REQUIRED WORK >>
Examine the records below and count how many lines contain the string "servers". Give only the number.

DATA FOR THIS EXERCISE >>

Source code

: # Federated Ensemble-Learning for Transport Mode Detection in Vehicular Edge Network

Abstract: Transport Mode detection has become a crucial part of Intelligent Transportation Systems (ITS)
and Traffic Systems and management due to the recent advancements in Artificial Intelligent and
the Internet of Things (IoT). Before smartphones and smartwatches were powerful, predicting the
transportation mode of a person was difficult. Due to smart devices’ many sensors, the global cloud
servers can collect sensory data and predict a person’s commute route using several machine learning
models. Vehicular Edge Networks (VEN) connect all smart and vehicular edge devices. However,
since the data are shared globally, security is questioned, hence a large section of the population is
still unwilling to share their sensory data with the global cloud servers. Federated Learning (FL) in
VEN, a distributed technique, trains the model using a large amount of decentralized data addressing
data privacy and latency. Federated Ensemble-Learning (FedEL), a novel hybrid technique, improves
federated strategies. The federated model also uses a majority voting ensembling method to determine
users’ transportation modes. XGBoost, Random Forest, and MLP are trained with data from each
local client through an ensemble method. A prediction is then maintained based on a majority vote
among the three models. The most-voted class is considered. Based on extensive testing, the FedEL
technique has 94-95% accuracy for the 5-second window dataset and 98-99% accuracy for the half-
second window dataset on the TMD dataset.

--

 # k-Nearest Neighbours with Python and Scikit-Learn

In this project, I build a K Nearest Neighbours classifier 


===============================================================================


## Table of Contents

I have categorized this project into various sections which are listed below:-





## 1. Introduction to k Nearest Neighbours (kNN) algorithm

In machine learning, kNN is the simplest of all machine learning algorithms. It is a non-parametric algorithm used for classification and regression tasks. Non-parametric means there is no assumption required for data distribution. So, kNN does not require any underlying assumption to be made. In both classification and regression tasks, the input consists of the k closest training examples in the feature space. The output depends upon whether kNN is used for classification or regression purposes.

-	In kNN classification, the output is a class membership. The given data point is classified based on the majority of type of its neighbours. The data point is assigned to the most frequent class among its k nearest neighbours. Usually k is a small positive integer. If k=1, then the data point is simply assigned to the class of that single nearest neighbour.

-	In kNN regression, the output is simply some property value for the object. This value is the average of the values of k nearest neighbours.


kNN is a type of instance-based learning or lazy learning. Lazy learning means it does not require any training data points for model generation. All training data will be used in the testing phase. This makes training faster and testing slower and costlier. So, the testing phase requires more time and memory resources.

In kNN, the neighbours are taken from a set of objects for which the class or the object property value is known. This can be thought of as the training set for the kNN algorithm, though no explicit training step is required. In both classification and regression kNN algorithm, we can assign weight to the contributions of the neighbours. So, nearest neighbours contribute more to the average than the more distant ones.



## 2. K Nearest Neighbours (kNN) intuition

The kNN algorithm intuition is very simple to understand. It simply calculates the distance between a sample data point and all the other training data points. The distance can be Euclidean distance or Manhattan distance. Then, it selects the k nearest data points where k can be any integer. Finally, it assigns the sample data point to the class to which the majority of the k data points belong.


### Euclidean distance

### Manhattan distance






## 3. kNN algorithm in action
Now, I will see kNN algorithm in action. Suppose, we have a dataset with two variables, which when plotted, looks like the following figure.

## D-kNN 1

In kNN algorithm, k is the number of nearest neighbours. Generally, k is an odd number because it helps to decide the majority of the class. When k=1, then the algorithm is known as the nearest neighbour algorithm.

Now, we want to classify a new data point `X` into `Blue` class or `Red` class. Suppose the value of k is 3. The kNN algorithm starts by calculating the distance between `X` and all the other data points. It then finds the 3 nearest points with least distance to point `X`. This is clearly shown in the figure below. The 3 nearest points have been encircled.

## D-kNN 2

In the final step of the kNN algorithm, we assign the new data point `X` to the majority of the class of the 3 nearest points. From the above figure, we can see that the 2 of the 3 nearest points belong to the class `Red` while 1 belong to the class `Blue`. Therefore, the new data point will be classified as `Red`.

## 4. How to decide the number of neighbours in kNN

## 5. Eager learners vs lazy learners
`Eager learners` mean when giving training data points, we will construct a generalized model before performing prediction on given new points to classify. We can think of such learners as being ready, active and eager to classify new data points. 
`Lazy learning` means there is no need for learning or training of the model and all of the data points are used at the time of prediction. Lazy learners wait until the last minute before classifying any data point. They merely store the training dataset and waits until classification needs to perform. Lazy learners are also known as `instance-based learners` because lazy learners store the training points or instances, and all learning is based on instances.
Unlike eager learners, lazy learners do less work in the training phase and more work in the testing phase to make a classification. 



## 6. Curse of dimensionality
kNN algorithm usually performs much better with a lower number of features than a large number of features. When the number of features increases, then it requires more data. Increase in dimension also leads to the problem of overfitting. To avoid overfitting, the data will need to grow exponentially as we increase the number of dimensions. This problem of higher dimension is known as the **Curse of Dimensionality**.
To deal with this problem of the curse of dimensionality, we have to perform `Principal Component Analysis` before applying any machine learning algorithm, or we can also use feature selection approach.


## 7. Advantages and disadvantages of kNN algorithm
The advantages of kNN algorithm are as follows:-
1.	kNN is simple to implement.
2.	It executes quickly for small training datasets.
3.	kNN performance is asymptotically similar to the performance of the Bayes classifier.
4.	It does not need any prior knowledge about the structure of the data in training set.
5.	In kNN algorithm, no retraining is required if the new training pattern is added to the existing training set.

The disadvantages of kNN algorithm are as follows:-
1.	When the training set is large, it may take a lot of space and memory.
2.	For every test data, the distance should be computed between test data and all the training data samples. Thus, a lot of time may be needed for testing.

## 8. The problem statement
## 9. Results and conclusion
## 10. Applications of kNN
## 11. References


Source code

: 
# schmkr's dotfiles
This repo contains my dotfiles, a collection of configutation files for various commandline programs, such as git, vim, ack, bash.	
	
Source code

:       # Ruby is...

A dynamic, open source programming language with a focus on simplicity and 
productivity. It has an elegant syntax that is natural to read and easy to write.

ANSWER SECTION >>
2